H20 – The Killer-App on Apache Spark

In-memory big data has come of age. The Apache Spark platform, with its elegant API, provides a unified platform for building data pipelines. H2O has focused on scalable machine learning as the API for big data applications. Spark + H2O combines the capabilities of H2O with the Spark platform – converging the aspirations of data science and developer communities. H2O is the Killer-Application for Spark.

Backdrop

Over the past few years, we watched Matei and the team behind Spark build a thriving open-source movement and a great development platform optimized for in-memory big data, Spark. At the same time, H2O built a great open source product with a growing customer base focused on scalable machine learning and interactive data science. These past couple of months the Spark and H2O teams started brainstorming on how to best combine H2O's Machine Learning capabilities with the power of the Spark platform. The result: Sparkling Water.

Sparkling Water

Users can in a single invocation and process, get the best of Spark - its elegant APIs, RDDs, multi-tenant Context and H2O's speed, columnar-compression and fully-featured Machine Learning and Deep-Learning algorithms.

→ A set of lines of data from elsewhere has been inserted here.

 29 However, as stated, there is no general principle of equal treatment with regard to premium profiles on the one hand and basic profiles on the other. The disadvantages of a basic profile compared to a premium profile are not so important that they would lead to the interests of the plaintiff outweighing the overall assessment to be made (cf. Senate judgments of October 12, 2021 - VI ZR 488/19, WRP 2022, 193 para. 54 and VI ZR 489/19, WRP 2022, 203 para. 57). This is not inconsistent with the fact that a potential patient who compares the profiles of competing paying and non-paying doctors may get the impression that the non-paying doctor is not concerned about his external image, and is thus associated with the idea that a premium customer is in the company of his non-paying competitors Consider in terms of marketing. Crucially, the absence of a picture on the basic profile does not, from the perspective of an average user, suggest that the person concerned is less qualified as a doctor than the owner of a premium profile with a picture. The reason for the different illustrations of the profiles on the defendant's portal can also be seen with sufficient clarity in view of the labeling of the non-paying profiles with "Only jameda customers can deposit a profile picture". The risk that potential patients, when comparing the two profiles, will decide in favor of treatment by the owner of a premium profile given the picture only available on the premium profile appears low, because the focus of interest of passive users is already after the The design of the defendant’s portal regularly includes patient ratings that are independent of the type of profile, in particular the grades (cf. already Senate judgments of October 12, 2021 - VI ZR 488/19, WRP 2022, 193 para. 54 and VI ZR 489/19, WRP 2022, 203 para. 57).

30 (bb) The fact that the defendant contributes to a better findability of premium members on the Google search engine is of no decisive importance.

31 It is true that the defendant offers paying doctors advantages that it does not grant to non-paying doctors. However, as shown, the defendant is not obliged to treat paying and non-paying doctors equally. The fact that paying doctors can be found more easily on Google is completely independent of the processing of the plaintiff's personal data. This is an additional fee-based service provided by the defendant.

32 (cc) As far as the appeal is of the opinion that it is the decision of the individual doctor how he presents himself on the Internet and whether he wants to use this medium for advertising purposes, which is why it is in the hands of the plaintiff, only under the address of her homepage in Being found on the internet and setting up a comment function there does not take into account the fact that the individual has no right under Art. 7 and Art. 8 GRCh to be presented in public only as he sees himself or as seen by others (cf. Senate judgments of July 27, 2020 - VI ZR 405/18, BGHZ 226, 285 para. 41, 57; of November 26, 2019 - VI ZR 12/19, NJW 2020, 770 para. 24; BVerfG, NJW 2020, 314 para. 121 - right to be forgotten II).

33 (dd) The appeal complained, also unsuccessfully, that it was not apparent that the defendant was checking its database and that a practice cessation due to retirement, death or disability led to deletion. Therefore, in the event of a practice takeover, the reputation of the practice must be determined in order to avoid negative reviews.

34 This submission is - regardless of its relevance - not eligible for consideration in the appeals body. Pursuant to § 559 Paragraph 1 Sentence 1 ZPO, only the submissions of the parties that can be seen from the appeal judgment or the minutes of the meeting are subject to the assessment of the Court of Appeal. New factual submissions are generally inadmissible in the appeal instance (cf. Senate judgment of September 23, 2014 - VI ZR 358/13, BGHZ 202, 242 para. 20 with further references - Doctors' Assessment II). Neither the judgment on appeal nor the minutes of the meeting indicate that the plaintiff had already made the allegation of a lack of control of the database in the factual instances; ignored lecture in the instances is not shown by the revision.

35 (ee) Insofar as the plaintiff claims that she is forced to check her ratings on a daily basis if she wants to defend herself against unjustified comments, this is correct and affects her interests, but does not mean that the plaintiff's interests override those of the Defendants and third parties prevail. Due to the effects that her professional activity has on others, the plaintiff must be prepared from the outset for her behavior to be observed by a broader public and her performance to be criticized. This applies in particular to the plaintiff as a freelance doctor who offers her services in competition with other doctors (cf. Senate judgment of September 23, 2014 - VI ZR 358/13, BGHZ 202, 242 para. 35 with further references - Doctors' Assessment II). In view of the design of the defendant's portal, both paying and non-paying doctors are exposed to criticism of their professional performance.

One of the primary draws for Spark is its unified nature, enabling end-to-end building of API’s within a single system. This collaboration is designed to seamlessly enable H20’s advanced capabilities to be part of that data pipeline. The first step in this journey is enabling in-memory sharing through Tachyon and RDDs. The roadmap includes deeper integration where H2O’s columnar-compressed capabilities can be natively leveraged through ‘H2ORDD’.

Today, data gets parsed and exchanged between Spark and H2O via Tachyon. Users can interactively query big data both via SQL and ML from within the same context.

Sparkling Water enables use of H2O's Deep Learning and Advanced Algorithms for Spark's user community. H2O as the killer-application provides a robust machine learning engine and API for the Spark Platform. This will further empower application developers on Spark to build intelligent and smarter applications.

MLlib and H2O: The Triumph of Open Source!

MLlib is a library of efficient implementations of popular algorithms directly built using Spark. We believe that enterprise customers should have the choice to select the best tool for meeting their needs in the context of Spark. Over time, H2O will accelerate the community’s efforts towards production ready scalable machine learning. Fast fully featured algorithms in H2O will add to growing open source efforts in R, MLlib, Mahout and others, disrupting closed and proprietary vendors in machine-learning and predictive analytics.

Natural integration of H2O with the rest of Spark's capabilities is a definitive win for enterprise customers.

More info

Demo Code

package water.sparkling.demo

import water.fvec.Frame
import water.util.Log
import hex.gbm.GBMCall.gbm

object AirlinesDemo extends Demo {
  override def run(conf: DemoConf): Unit = {
    // Prepare data
    // Dataset
    val dataset = "data/allyears2k_headers.csv"
    // Row parser
    val rowParser = AirlinesParser
    // Table name for SQL
    val tableName = "airlines_table"
    // Select all flights with destination == SFO
    val query = """SELECT * FROM airlines_table WHERE dest="SFO" """

    // Connect to shark cluster and make a query over prostate, transfer data into H2O
    val frame:Frame = executeSpark[Airlines](dataset, rowParser, conf.extractor, tableName, query, local=conf.local)
    Log.info("Extracted frame from Spark: ")
    Log.info(if (frame!null) frame.toString + "\nRows: " + frame.numRows() else "<nothing>")

    // Now make a blocking call of GBM directly via Java API
    val model = gbm(frame, frame.vec("isDepDelayed"), 100, true)
    Log.info("Model built!")
  }

  override def name: String = "airlines"
}</nothing>